La vertu de la poésie se définit, aux vers 12-16, par son opposition à la propagande et à la désinformation, « discours de tranchée / bâillonné, fumée de missile rejetée comme longueurs, // pour berceaux, de coton bio, bombes / juste les applaudissements d’un public à un spectacle ». La référence à des longueurs de coton biologique se rapporte à une prétendue description à la télévision russe de la fumée d’une frappe de missile ukrainienne comme хлопок (khlopok), un mot dont la signification inclut « coton ». En le transformant en une masse de coton biologique du type utilisé pour envelopper ou tapisser les berceaux, McCarthy ajoute une ironie poignante à l’euphémisme, puisque les berceaux sont volés, et non fournis, par des missiles. Une autre signification de хлопок est le nom clap – ainsi les bombes sont rapportées dans le ridicule de la désinformation comme « juste les applaudissements du public lors d’un spectacle ». (Il y a aussi un écho efficace de la Première Guerre mondiale dans cette utilisation de « show »). Le nœud de l’argument est que lorsque l’autorité détourne les mots de leur sens, les gens entrent dans une obscurité plus radicale que d’être « tenus dans l’obscurité ». Les poètes, bien sûr, peuvent se livrer eux-mêmes à la tromperie des mots, mais généralement pas avec une intention autoritaire. Four Seasons Gone maintient sa foi dans le pouvoir du peuple de dire sa vérité à travers la poésie. Le genre n’est pas considéré en Ukraine (ou par les Russes ordinaires) comme l’apanage d’une élite, et le poème de McCarthy partage et reflète ce point de vue.

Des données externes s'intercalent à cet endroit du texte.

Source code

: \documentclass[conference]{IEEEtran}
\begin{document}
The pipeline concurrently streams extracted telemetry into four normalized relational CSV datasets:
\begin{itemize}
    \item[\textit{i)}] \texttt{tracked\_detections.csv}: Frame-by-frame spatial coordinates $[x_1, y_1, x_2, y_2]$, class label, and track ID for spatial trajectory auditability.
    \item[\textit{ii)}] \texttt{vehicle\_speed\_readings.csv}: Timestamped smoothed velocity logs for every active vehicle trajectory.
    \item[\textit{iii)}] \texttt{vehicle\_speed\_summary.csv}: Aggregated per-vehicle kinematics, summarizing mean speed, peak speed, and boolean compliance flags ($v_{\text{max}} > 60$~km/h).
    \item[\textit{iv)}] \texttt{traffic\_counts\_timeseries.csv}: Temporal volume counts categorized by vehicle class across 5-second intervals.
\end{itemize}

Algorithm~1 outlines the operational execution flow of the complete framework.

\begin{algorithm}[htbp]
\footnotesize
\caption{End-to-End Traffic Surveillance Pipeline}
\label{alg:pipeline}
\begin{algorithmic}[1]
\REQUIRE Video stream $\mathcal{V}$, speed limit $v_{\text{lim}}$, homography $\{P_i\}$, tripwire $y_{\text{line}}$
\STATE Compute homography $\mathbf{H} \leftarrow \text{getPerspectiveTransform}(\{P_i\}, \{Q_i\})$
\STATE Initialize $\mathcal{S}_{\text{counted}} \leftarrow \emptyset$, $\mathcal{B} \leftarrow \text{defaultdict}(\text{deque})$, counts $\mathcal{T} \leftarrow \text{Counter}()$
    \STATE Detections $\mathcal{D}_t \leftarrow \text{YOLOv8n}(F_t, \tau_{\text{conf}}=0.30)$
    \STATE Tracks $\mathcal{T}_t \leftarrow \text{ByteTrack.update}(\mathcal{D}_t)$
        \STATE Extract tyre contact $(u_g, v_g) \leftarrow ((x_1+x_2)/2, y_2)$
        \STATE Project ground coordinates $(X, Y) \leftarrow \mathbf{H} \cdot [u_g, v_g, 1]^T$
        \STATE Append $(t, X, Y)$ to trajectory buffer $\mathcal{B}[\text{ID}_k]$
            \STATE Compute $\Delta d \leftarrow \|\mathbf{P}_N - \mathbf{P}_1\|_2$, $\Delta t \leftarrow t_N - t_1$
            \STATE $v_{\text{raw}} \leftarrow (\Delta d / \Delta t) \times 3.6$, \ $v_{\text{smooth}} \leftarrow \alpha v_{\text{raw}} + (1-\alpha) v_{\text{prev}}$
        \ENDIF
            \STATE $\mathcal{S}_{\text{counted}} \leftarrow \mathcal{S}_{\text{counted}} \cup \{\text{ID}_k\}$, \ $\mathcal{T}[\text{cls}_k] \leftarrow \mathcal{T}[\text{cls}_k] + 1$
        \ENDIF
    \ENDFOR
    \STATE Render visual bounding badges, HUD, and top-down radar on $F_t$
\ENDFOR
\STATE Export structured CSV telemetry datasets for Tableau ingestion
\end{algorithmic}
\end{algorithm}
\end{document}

Ce qui était invoqué au début du poème – le rituel sacré, les iris bleus et les cerises qui sont les marqueurs tant attendus de l’année tournante – n’est pas restauré à la fin. Il n’y a que l’image de « noyaux de cerises crachés », nous disant peut-être que l’été est fini, ou qu’il n’y a pas eu de cerises du tout cette saison : les gens ont reçu des noyaux à la place. Mais les poèmes « continueront » – étant écrits, survivant dans l’esprit des auditeurs – parce qu’ils témoignent. Les implications sont considérables; les politiciens sont en fin de compte responsables de ce qui peut ou ne doit pas être dit par les gens, et une sanction pour avoir parlé peut être exigée n’importe où et n’importe quand. Personne, maintenant, ne voit comment ou quand la guerre se terminera, ou quel autre conflit elle pourrait engendrer, en particulier maintenant que la vision lointaine de la table des négociations s’est estompée.

Difficile de suivre le rythme de la poésie de la guerre. Voici quelques traductions en anglais d’œuvres de certains poètes ukrainiens bien établis que les lecteurs d’ailleurs n’ont peut-être pas encore découverts.